In any case, is the point of contact always what we are interested in? Do we use this to infer something that we would be better off detecting in other ways. Computer games don’t rely only on what you click. In fact most of the interaction is the result of you controlling an object that collides with another object in some way - either by simulating impact in a 3D space, or by overlapping in a 2D view of a 3D world.

The Kinect, Nintendo Wii and Sony PlayStation Eye systems all use your physical movement to control an on screen avatar. In a few cases the avatar points and clicks at something, but what is more interesting is to realise that the avatar is effectively immersed and interacts with other virtual objects within an environment.

The future

In trying to predict future interactions you might have with computers, don’t just think about the latest amazing technology, think about how, and with what, the human controlling it needs to interact in the information space. Then think about the extent to which that technology can support that interaction.

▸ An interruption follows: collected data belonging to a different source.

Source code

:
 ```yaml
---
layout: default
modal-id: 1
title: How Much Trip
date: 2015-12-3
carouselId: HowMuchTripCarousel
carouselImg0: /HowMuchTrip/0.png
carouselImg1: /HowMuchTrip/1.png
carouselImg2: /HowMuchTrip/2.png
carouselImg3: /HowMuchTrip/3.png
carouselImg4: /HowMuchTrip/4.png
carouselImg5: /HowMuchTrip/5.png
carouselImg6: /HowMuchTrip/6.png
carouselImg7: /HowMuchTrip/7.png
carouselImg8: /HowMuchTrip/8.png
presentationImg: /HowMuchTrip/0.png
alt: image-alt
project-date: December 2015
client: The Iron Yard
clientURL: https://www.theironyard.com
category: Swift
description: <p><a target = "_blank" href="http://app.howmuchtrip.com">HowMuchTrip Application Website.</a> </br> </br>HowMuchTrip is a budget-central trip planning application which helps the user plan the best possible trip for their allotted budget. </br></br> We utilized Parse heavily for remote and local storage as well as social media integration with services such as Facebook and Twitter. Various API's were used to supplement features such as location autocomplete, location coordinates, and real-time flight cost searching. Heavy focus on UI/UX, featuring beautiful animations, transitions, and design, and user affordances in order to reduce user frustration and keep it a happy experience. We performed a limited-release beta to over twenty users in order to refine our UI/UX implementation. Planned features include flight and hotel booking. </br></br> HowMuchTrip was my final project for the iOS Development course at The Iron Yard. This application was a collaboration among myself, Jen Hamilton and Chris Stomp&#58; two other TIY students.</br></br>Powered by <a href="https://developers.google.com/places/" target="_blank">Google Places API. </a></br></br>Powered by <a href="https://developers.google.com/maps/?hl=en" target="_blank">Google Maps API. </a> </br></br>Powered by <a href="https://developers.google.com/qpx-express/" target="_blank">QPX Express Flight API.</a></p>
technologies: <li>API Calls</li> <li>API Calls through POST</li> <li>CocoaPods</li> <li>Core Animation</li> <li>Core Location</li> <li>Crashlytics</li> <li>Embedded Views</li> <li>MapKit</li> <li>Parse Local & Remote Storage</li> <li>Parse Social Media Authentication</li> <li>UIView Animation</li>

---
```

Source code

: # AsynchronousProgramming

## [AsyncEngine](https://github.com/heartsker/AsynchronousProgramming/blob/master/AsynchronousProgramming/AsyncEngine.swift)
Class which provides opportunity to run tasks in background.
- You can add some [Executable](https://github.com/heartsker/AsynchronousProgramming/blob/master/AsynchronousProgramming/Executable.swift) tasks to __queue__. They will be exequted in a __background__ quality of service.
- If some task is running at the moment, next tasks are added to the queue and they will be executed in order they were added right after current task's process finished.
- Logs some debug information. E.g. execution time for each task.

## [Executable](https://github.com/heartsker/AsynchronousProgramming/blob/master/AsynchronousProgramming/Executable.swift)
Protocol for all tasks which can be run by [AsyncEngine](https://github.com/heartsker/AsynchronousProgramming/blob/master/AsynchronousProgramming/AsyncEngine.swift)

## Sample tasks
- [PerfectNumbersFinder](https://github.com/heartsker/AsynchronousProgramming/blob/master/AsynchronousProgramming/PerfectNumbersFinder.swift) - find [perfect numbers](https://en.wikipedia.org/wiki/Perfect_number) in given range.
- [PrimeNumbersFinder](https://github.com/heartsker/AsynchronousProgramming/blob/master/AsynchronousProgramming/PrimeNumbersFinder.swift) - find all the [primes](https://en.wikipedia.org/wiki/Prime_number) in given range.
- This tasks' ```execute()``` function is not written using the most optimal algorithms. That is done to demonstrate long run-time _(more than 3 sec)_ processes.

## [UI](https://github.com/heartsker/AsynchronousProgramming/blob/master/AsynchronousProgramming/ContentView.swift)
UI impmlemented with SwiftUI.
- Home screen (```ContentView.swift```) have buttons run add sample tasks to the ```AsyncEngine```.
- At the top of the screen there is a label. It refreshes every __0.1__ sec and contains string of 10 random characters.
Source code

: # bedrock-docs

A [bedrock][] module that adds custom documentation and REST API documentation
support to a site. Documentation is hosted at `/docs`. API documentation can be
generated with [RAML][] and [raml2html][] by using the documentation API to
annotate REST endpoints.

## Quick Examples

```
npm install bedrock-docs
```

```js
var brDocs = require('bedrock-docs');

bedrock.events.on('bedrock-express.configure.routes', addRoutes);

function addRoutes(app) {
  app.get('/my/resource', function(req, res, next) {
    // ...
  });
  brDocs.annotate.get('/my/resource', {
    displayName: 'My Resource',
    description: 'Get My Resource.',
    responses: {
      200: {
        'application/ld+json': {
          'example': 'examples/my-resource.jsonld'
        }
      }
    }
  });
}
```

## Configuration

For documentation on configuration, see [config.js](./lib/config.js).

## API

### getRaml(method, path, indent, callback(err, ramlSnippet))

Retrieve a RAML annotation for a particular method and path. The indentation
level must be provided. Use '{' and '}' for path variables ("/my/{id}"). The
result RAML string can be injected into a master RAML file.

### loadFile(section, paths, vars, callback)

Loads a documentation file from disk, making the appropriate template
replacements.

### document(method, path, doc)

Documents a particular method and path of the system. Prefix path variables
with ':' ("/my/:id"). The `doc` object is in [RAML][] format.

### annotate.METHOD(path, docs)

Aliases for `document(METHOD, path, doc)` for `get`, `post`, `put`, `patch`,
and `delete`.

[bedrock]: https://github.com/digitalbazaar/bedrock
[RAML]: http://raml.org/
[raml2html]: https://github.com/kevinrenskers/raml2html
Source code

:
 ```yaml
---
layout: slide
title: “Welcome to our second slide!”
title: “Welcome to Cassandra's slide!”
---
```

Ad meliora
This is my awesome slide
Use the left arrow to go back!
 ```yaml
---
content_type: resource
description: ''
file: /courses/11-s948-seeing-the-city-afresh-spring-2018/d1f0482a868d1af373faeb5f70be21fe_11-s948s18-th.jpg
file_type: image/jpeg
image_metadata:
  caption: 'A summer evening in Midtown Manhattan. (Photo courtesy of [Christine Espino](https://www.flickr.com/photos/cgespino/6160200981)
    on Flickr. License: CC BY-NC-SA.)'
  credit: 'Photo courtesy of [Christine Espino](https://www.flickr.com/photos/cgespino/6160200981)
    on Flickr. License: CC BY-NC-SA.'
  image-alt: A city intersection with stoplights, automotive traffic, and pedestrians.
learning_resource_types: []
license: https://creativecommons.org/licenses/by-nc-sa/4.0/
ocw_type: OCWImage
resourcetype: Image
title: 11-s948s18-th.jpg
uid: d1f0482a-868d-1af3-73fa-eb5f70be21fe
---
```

Some things are as simple as ‘select object, do action’ (or vice versa) while others are more immersive and about being in that world. Then, perhaps your technology investments will remain in use, rather than get buried in a closet after the fun has gone.

Further references

  • Krueger, M. Artificial Reality, Addison- Wesley, 1983.
  • Freeman, W.T. and Weissman, C., Television control by hand gestures. In M. Bichsel, editor, Intl. Workshop on automatic face and gesture-recognition, pp. 179- 183, Zurich, Switzerland, 1995. Dept. of Computer Science, University of Zurich, CH-B057.